SN 2022xlp: The second-known well-observed, intermediate-luminosity Iax supernova

¹ Department of Experimental Physics, Institute of Physics, University of Szeged, Dóm tér 9, 6720 Szeged, Hungary
² Baja Astronomical Observatory of the University of Szeged, Szegedi út, Kt. 766, 6500 Baja, Hungary
³ HUN-REN CSFK Konkoly Observatory, Konkoly Thege M. út 15-17, Budapest 1121, Hungary
⁴ HUN-REN-SZTE Stellar Astrophysics Research Group, Szegedi út, Kt. 766, 6500 Baja, Hungary
⁵ Department of Astronomy, University of Texas at Austin, 2515 Speedway, Stop C1400, Austin, TX 78712-1205, USA
⁶ Steward Observatory, University of Arizona, 933 North Cherry Avenue, Tucson, AZ 85721-0065, USA
⁷ Department of Astronomy and Astrophysics, University of California, Santa Cruz, CA 95064, USA
⁸ Institute of Space Sciences (ICE, CSIC), Campus UAB, Carrer de Can Magrans, s/n, E-08193 Barcelona, Spain
⁹ Institut d’Estudis Espacials de Catalunya (IEEC), E-08034 Barcelona, Spain
¹⁰ Department of Physics and Astronomy, Rutgers, the State University of New Jersey, 136 Frelinghuysen Road, Piscataway, NJ 08854-8019, USA
¹¹ Las Cumbres Observatory, 6740 Cortona Drive, Suite 102, Goleta, CA 93117-5575, USA
¹² Department of Physics, University of California, Santa Barbara, CA 93106-9530, USA
¹³ Center for Interdisciplinary Exploration and Research in Astrophysics (CIERA), and Department of Physics and Astronomy, Northwestern University, Evanston, IL 60208, USA
¹⁴ ELTE Eötvös Loránd University, Institute of Physics and Astronomy, Pázmány Péter sétány 1A, Budapest 1117, Hungary
¹⁵ National Astronomical Research Institute of Thailand (NARIT), Chiang Mai 50180, Thailand

^⋆ Corresponding author: dbanhidi@titan.physx.u-szeged.hu

Received: 27 January 2025
Accepted: 18 July 2025

Abstract

Context. We present a detailed multicolor photometric and spectroscopic analysis of type Iax supernova SN 2022xlp. With a V-band absolute magnitude light curve peaking at M_max(V) =  − 16.04 ± 0.25 mag, this object is regarded as the second determined well-observed Iax supernova in the intermediate luminosity range after SN 2019muj.

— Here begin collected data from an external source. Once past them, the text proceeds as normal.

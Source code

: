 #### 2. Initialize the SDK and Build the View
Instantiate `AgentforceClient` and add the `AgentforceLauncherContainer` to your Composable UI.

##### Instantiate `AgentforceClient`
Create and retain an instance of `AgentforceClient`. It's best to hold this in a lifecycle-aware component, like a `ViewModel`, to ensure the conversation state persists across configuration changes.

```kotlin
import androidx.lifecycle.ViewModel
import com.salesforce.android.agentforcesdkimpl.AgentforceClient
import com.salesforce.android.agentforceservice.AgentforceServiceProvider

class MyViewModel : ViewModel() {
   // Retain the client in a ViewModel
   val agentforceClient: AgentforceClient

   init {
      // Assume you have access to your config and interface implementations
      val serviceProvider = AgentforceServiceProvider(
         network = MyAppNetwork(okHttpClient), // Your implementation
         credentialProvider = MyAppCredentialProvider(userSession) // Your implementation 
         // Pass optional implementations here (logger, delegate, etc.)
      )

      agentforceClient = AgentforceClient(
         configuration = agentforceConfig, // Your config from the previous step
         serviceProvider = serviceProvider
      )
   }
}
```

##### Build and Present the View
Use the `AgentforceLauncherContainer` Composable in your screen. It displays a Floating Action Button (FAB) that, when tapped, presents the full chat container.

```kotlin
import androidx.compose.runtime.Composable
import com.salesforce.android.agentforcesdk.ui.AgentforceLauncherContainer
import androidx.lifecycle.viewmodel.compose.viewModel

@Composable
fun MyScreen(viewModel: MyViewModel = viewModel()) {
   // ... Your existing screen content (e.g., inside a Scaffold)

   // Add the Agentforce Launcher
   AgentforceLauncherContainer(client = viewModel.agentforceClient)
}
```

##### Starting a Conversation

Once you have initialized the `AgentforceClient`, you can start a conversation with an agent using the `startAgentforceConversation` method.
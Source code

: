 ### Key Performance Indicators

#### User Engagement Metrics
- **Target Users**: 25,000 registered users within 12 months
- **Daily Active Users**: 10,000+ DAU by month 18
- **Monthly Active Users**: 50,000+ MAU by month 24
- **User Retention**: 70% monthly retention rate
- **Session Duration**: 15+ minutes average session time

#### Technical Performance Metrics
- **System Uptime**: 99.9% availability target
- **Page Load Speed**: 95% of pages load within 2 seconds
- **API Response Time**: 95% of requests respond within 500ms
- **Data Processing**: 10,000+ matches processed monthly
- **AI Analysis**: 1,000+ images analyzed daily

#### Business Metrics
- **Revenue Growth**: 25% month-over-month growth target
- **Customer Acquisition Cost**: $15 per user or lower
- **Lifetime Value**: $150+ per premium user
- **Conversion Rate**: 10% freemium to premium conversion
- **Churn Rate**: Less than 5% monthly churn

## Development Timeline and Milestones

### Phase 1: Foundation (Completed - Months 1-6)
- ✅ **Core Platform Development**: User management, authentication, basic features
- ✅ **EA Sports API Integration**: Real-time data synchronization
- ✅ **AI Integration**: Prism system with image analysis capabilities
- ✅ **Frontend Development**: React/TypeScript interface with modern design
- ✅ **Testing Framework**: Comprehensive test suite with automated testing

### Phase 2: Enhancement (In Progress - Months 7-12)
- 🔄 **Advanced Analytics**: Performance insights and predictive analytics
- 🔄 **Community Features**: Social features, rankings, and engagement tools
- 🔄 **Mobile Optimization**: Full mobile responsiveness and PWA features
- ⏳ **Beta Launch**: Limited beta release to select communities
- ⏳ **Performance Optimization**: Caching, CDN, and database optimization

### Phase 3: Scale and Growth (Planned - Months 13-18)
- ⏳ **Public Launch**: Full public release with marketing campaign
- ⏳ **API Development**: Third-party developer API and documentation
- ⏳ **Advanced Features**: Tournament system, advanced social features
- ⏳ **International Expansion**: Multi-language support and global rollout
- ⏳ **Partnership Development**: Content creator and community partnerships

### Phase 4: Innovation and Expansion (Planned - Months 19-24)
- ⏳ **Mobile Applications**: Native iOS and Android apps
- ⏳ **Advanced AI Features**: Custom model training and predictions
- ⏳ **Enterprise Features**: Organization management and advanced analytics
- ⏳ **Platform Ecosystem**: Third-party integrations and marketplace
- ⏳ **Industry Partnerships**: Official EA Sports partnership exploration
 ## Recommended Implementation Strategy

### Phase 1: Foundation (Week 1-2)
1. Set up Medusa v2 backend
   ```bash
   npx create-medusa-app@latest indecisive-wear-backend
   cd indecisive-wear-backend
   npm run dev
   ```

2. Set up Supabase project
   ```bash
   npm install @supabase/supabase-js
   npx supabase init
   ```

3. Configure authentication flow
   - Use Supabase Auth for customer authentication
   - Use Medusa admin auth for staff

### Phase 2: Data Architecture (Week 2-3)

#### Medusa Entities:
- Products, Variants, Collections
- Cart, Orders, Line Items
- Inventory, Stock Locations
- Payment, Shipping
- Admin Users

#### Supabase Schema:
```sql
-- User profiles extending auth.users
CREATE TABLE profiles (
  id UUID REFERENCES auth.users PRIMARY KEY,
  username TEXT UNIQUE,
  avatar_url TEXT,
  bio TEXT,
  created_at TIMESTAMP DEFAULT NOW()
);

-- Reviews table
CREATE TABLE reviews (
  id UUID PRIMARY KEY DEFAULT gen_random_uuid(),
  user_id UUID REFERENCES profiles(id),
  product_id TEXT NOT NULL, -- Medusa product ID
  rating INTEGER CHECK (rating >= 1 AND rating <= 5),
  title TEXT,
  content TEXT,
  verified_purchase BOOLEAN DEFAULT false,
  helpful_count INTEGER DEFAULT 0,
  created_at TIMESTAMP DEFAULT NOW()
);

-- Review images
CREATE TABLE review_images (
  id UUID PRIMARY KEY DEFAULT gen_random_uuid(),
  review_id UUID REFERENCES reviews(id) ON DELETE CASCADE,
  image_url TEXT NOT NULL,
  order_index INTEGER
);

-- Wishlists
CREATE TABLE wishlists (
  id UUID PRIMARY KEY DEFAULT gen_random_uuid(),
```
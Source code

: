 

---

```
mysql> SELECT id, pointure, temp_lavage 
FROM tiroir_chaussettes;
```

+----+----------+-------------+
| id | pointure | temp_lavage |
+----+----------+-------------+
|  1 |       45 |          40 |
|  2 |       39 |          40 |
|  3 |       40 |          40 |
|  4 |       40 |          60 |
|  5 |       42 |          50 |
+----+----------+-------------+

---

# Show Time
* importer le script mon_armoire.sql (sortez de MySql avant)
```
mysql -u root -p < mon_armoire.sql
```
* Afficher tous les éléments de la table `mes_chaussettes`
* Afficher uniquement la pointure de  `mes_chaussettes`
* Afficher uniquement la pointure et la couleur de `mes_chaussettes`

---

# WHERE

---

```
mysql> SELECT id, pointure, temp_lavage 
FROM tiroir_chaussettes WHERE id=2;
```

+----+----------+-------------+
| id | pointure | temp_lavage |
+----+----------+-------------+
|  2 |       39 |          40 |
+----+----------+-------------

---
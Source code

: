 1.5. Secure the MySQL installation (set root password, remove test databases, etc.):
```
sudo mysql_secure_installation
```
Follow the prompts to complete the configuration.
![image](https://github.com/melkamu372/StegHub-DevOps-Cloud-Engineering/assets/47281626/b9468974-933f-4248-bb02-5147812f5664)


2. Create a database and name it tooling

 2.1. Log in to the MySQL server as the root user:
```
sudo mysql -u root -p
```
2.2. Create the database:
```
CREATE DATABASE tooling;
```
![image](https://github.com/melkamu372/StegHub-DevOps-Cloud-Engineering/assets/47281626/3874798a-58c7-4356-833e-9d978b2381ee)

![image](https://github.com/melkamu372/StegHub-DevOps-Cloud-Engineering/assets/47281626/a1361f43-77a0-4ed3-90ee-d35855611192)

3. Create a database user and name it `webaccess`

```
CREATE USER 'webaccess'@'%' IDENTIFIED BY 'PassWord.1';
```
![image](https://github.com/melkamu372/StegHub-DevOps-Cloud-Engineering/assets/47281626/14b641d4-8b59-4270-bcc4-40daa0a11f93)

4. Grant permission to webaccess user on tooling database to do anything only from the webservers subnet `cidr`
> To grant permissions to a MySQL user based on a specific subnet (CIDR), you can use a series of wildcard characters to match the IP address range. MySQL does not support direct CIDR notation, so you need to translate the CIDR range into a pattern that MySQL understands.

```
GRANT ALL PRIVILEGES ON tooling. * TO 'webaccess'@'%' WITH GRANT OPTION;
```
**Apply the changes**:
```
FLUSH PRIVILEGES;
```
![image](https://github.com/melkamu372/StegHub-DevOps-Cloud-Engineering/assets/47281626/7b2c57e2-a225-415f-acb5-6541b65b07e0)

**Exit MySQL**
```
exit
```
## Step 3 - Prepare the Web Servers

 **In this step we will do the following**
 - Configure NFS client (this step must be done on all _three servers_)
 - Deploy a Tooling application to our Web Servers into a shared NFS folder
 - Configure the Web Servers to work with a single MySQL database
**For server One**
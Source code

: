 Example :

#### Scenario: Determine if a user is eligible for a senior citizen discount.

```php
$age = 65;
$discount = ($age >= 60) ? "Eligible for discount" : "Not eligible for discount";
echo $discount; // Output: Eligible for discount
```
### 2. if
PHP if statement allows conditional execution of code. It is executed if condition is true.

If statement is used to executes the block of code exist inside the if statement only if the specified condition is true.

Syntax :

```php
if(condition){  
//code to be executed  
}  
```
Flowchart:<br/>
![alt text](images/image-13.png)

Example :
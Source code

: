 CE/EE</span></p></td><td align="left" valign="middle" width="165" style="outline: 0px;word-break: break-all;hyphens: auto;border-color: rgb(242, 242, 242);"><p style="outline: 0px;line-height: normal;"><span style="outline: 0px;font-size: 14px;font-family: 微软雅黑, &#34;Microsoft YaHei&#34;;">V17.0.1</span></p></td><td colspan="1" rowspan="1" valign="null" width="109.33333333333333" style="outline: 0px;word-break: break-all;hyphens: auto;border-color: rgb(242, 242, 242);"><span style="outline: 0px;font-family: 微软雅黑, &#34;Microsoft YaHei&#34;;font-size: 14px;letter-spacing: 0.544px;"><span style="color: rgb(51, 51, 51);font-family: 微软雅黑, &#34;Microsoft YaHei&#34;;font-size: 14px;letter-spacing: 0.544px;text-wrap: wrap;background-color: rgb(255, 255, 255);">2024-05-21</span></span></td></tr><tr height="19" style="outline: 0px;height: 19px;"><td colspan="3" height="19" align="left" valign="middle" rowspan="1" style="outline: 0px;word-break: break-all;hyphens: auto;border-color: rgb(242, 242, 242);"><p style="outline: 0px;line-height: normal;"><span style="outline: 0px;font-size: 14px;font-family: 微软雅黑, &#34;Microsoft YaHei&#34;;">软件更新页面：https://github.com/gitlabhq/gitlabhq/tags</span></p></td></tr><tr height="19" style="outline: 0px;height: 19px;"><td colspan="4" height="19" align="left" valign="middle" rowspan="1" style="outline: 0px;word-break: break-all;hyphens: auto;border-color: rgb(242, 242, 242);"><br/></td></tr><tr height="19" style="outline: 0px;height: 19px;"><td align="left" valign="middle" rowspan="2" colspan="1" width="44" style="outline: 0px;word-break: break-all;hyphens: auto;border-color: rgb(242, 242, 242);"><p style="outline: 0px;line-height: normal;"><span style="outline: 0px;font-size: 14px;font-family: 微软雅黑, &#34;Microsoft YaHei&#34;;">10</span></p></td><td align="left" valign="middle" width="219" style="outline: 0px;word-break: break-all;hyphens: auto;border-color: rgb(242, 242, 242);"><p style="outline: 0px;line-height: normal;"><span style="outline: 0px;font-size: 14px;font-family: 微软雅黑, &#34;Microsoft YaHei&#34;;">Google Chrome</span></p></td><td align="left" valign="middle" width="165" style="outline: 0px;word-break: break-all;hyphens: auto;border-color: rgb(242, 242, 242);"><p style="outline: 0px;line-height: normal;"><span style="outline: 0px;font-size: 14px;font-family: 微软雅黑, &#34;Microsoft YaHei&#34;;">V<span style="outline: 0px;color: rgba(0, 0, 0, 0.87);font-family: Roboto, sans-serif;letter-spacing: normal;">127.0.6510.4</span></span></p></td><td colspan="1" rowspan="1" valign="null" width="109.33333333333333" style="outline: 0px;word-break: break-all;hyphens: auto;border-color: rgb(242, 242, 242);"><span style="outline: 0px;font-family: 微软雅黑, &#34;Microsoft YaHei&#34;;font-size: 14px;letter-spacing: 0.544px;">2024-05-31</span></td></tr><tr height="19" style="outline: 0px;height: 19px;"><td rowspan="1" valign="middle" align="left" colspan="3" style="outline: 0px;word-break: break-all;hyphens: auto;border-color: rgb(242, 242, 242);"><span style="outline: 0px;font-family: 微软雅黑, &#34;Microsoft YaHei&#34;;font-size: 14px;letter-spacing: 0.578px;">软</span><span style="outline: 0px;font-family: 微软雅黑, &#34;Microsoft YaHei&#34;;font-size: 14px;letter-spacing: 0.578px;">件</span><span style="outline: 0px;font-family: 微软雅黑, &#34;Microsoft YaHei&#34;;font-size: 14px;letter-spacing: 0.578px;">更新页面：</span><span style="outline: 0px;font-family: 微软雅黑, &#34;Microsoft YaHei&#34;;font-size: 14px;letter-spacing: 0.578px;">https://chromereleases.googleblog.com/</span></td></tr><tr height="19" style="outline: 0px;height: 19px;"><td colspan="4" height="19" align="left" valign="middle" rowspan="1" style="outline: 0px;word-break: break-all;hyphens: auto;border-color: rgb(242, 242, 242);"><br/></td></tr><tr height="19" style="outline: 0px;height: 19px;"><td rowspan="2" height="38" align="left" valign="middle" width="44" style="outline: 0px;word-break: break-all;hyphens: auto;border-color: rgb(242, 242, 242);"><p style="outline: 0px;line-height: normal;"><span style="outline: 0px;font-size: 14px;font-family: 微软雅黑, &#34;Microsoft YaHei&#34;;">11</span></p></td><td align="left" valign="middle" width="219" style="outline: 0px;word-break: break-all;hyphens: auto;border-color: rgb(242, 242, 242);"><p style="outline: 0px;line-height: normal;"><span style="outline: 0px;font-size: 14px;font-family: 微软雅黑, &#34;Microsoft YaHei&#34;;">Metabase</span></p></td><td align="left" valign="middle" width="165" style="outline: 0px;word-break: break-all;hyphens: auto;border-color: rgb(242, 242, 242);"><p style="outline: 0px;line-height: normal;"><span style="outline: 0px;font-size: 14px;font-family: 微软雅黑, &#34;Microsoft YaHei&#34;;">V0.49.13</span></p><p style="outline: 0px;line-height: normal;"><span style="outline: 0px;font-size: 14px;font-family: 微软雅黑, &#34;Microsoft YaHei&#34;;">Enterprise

Aims. Our research aims to explore the question of whether the physical properties vary continuously across the entire luminosity range. We also investigate the chemical abundance profiles and the characteristic physical quantities of the ejecta, followed by tests of the predictions of hydro simulations.

Methods. The pseudo-bolometric light curve was calculated using optical (BgVriz) and UV (Swift UVOT UVW2,UVM2, UVW1,U,B) light curves and fits with a radiation diffusion Arnett model to constrain the average optical opacity, ejected mass, and initial nickel mass produced in the explosion. We analyzed the color evolution of SN 2022xlp and compared it with that of other Iax supernovae with different peak luminosities. We used the spectral tomography method to determine the radial profiles of physical properties and abundances of the ejecta, comparing them with a set of hydrodynamic pure deflagration models.

Results. SN 2022xlp shows a relatively rapid color evolution due to the decreasing photospheric temperature in the early phase. The estimated bolometric flux peaks at 8.87 × 10⁴¹ erg s⁻¹ and indicates the production of radioactive nickel as M(⁵⁶Ni) = 0.0215 ± 0.009 M_⊙. According to the best-fit model, the explosion energy is (2.066 ± 0.236)×10⁴⁹ erg and the ejecta mass is 0.142 ± 0.015 M_⊙. The performed spectral tomography analysis shows that the determined physical quantities agree well with the predictions of the deflagration simulations, with modifications regarding the increased Na abundance and the more massive outer layers. SN 2022xlp bridges the previously existing luminosity gap, together with SN 2019muj, and supports the assumption of continuous variation in the physical properties across the SN Iax subclass.